Но оказалось, что в церкви жениха нет. Элизабет ожидала его, все сильнее нервничая, пока не появился слуга в ливрее дома Дэврэ и не пояснил, что ночью с милордом произошел сердечный приступ и сейчас у него священник, ибо не остается сомнений, что сэр Самюэль отходит. Для Элизабет это был удар. И все же она старалась держаться. Накинув темный плащ, чтобы прикрыть вызывающую роскошь наряда, она отправилась в дом жениха. Там уже собралась вся многочисленная родня лорда в ожидании, когда тот отойдет в лучший мир и будет зачитано завещание. На явившуюся Элизабет поглядывали со злорадством, ибо теперь она для них не была опасна, и они не боялись, что ей, как вдове, отойдет треть состояния старца.

Ее проводили к лорду. Сэр Самюэль хрипел, не приходя в себя, и даже не почувствовал, как она взяла его руку, а через несколько минут священник стал читать отходную.

Опять леди Элизабет осталась ни с чем. Она стала нервной, плаксивой, кляла во всем свою судьбу и злополучный род Робсартов. Свою племянницу она еле выносила. Ведь Ева была такой хорошенькой, популярной, ее звезда еще только восходила, тогда как для нее, Элизабет, все было кончено.

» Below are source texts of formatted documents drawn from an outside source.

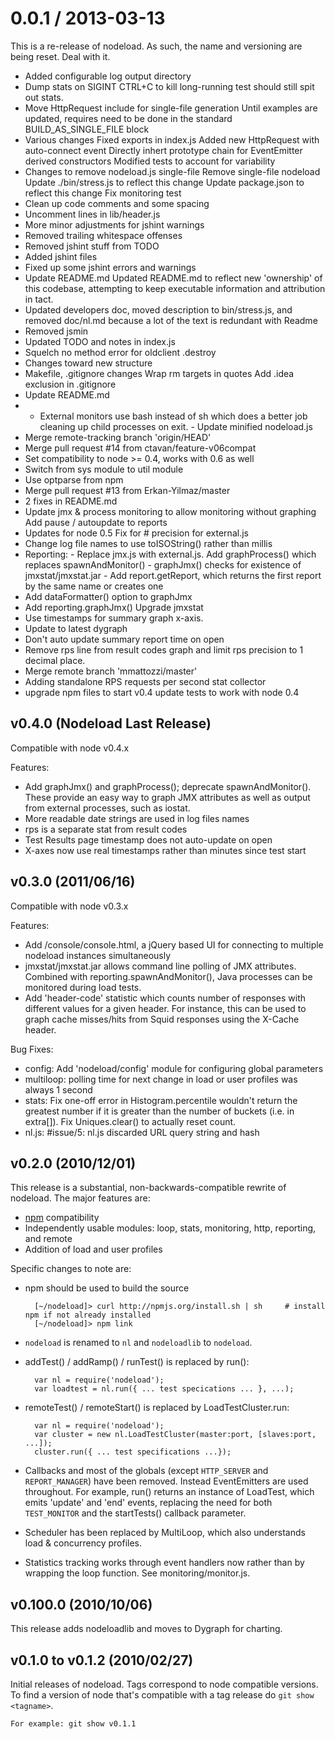 
0.0.1 / 2013-03-13 
==================

This is a re-release of nodeload. As such, the name and versioning are being reset. Deal with it.

  * Added configurable log output directory
  * Dump stats on SIGINT CTRL+C to kill long-running test should still spit out stats.
  * Move HttpRequest include for single-file generation Until examples are updated, requires need to be done in the standard BUILD_AS_SINGLE_FILE block
  * Various changes Fixed exports in index.js Added new HttpRequest with auto-connect event Directly inhert prototype chain for EventEmitter derived constructors Modified tests to account for variability
  * Changes to remove nodeload.js single-file Remove single-file nodeload Update ./bin/stress.js to reflect this change Update package.json to reflect this change Fix monitoring test
  * Clean up code comments and some spacing
  * Uncomment lines in lib/header.js
  * More minor adjustments for jshint warnings
  * Removed trailing whitespace offenses
  * Removed jshint stuff from TODO
  * Added jshint files
  * Fixed up some jshint errors and warnings
  * Update README.md Updated README.md to reflect new 'ownership' of this codebase, attempting to keep executable information and attribution in tact.
  * Updated developers doc, moved description to bin/stress.js, and removed doc/nl.md because a lot of the text is redundant with Readme
  * Removed jsmin
  * Updated TODO and notes in index.js
  * Squelch no method error for oldclient .destroy
  * Changes toward new structure
  * Makefile, .gitignore changes Wrap rm targets in quotes Add .idea exclusion in .gitignore
  * Update README.md
  * - External monitors use bash instead of sh which does a better job cleaning up child processes on exit. - Update minified nodeload.js
  * Merge remote-tracking branch 'origin/HEAD'
  * Merge pull request #14 from ctavan/feature-v06compat
  * Set compatibility to node >= 0.4, works with 0.6 as well
  * Switch from sys module to util module
  * Use optparse from npm
  * Merge pull request #13 from Erkan-Yilmaz/master
  * 2 fixes in README.md
  * Update jmx & process monitoring to allow monitoring without graphing Add pause / autoupdate to reports
  * Updates for node 0.5 Fix for # precision for external.js
  * Change log file names to use toISOString() rather than millis
  * Reporting: - Replace jmx.js with external.js. Add graphProcess() which replaces spawnAndMonitor() - graphJmx() checks for existence of jmxstat/jmxstat.jar - Add report.getReport, which returns the first report by the same name or creates one
  * Add dataFormatter() option to graphJmx
  * Add reporting.graphJmx() Upgrade jmxstat
  * Use timestamps for summary graph x-axis.
  * Update to latest dygraph
  * Don't auto update summary report time on open
  * Remove rps line from result codes graph and limit rps precision to 1 decimal place.
  * Merge remote branch 'mmattozzi/master'
  * Adding standalone RPS requests per second stat collector
  * upgrade npm files to start v0.4 update tests to work with node 0.4

## v0.4.0 (Nodeload Last Release) ##

Compatible with node v0.4.x

Features:

* Add graphJmx() and graphProcess(); deprecate spawnAndMonitor(). These provide an easy way to graph JMX attributes as well as output from external processes, such as iostat.
* More readable date strings are used in log files names
* rps is a separate stat from result codes
* Test Results page timestamp does not auto-update on open
* X-axes now use real timestamps rather than minutes since test start

## v0.3.0 (2011/06/16) ##

Compatible with node v0.3.x

Features:

* Add /console/console.html, a jQuery based UI for connecting to multiple nodeload instances simultaneously
* jmxstat/jmxstat.jar allows command line polling of JMX attributes. Combined with reporting.spawnAndMonitor(), Java processes can be monitored during load tests.
* Add 'header-code' statistic which counts number of responses with different values for a given header. For instance, this can be used to graph cache misses/hits from Squid responses using the X-Cache header.

Bug Fixes:

* config: Add 'nodeload/config' module for configuring global parameters
* multiloop: polling time for next change in load or user profiles was always 1 second
* stats: Fix one-off error in Histogram.percentile wouldn't return the greatest number if it is greater than the number of buckets (i.e. in extra[]). Fix Uniques.clear() to actually reset count.
* nl.js: #issue/5: nl.js discarded URL query string and hash

## v0.2.0 (2010/12/01) ##

This release is a substantial, non-backwards-compatible rewrite of nodeload. The major features are:

* [npm](http://npmjs.org/) compatibility
* Independently usable modules: loop, stats, monitoring, http, reporting, and remote
* Addition of load and user profiles

Specific changes to note are:

* npm should be used to build the source

        [~/nodeload]> curl http://npmjs.org/install.sh | sh     # install npm if not already installed
        [~/nodeload]> npm link

* `nodeload` is renamed to `nl` and `nodeloadlib` to `nodeload`.

* addTest() / addRamp() / runTest() is replaced by run():

        var nl = require('nodeload');
        var loadtest = nl.run({ ... test specications ... }, ...);

* remoteTest() / remoteStart() is replaced by LoadTestCluster.run:

        var nl = require('nodeload');
        var cluster = new nl.LoadTestCluster(master:port, [slaves:port, ...]);
        cluster.run({ ... test specifications ...});

* Callbacks and most of the globals (except `HTTP_SERVER` and `REPORT_MANAGER`) have been removed. Instead EventEmitters are used throughout. For example, run() returns an instance of LoadTest, which emits 'update' and 'end' events, replacing the need for both `TEST_MONITOR` and the startTests() callback parameter.

* Scheduler has been replaced by MultiLoop, which also understands load & concurrency profiles.

* Statistics tracking works through event handlers now rather than by wrapping the loop function. See monitoring/monitor.js.

## v0.100.0 (2010/10/06) ##

This release adds nodeloadlib and moves to Dygraph for charting.

## v0.1.0 to v0.1.2 (2010/02/27) ##

Initial releases of nodeload. Tags correspond to node compatible versions. To find a version of node that's compatible with a tag release do `git show <tagname>`.

    For example: git show v0.1.1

Тем не менее именно благодаря Еве она получила еще один шанс в жизни. Это было в Оксфорде, уже в годы войны. Ева в глазах леди Робсарт была существом порочным, легкомысленным и греховным. Маленькая девочка, к которой она когда-то испытывала нежность, превратилась в яркую, выразительную красавицу, которая вызывала в стареющей даме зависть и негодование. Нежности не осталось. Однако леди Элизабет с удовольствием согласилась составить ей компанию для поездки ко двору Карла I в Оксфорд, хотя и понимала, что в глазах племянницы является чем-то ненужным, но обязательным, на манер дорожного баула. Когда Ева закрутила роман с принцем Рупертом, она не удивилась этому. Однако в кои-то веки не стала донимать племянницу упреками и разговорами о чести.

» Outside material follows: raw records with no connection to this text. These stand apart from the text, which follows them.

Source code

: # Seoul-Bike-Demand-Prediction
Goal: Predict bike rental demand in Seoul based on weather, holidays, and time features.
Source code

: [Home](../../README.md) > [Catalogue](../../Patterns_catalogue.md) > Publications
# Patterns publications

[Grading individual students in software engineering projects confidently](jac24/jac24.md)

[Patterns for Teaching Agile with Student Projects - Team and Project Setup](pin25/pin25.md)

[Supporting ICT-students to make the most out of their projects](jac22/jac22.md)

Тогда ей было не до Евы. Лорд Монтгомери, солидный, внушительный мужчина, сдержанный и рассудительный, полностью завладел ее вниманием. Но главное — и он проявлял к ней интерес! Они спокойно беседовали, прогуливались по дорожкам вдоль готических строений старинного университета, обсуждали политику и нынешний упадок нравов у молодежи, им было хорошо и интересно вместе. Когда лорд Монтгомери предложил ей скрасить его одинокую старость, она с тихой радостью согласилась.

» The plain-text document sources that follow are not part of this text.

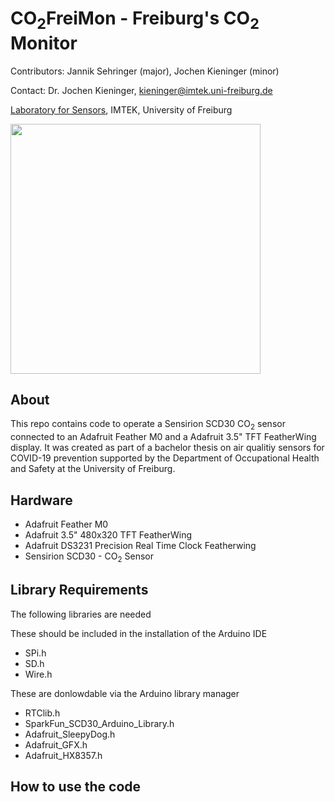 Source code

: # CO<sub>2</sub>FreiMon - Freiburg's CO<sub>2</sub> Monitor 


Contributors: Jannik Sehringer (major), Jochen Kieninger (minor)

Contact: Dr. Jochen Kieninger, kieninger@imtek.uni-freiburg.de

[Laboratory for Sensors](https://www.imtek.de/laboratories/sensors/sensors_home?set_language=en), IMTEK, University of Freiburg

<img src="CO2Monitor.jpg" width="400">

## About
This repo contains code to operate a Sensirion SCD30 CO<sub>2</sub> sensor connected to an Adafruit Feather M0 and a Adafruit 3.5" TFT FeatherWing display. It was created as part of a bachelor thesis on air qualitiy sensors for COVID-19 prevention supported by the Department of Occupational Health and Safety at the University of Freiburg.

## Hardware
* Adafruit Feather M0
* Adafruit 3.5" 480x320 TFT FeatherWing
* Adafruit DS3231 Precision Real Time Clock Featherwing
* Sensirion SCD30 - CO<sub>2</sub> Sensor

## Library Requirements
The following libraries are needed

These should be included in the installation of the Arduino IDE
* SPi.h
* SD.h
* Wire.h

These are donlowdable via the Arduino library manager
* RTClib.h
* SparkFun_SCD30_Arduino_Library.h
* Adafruit_SleepyDog.h
* Adafruit_GFX.h
* Adafruit_HX8357.h



## How to use the code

Из этого тоже ничего не вышло. Лорд Монтгомери был убит в битве при Марстон-Муре, а она вместе с печальной Евой вернулась в Сент-Прайори. Теперь Элизабет не сомневалась, что на ней, как и на всех представителях рода Робсартов, лежит проклятье. Теперь она уже была настроена с гордостью нести свой крест. Даже узнав, что Ева в положении, она восприняла это как одно из проявлений их злосчастной судьбы, хотя и негодовала. Только бастардов им и недоставало! Она глядела на Еву с презрением и с гордостью отмечала, что хотя ее жизнь и не сложилась, но она не уронила чести рода и сможет с достоинством относиться к себе самой. Ей есть за что уважать себя.

К счастью, ребенок Евы умер. Она, как и Ева, ни минуты не жалела о нем, считая, что так намного легче скрыть позор, и не понимала, почему так убивается о случившемся Рэйчел. Рэйчел вообще была странной девушкой. Опять-таки, если, когда Рэйчел была ребенком, да еще и некрасивым, Элизабет порой испытывала к ней похожую на жалость привязанность, то едва Рэйчел начала взрослеть и хорошеть, против нее в душе тети стало расти раздражение. Как это бывает у многих старых дев, она не переносила молодых, была к ним придирчива и безмерно строга. Ведь у них впереди было столько шансов!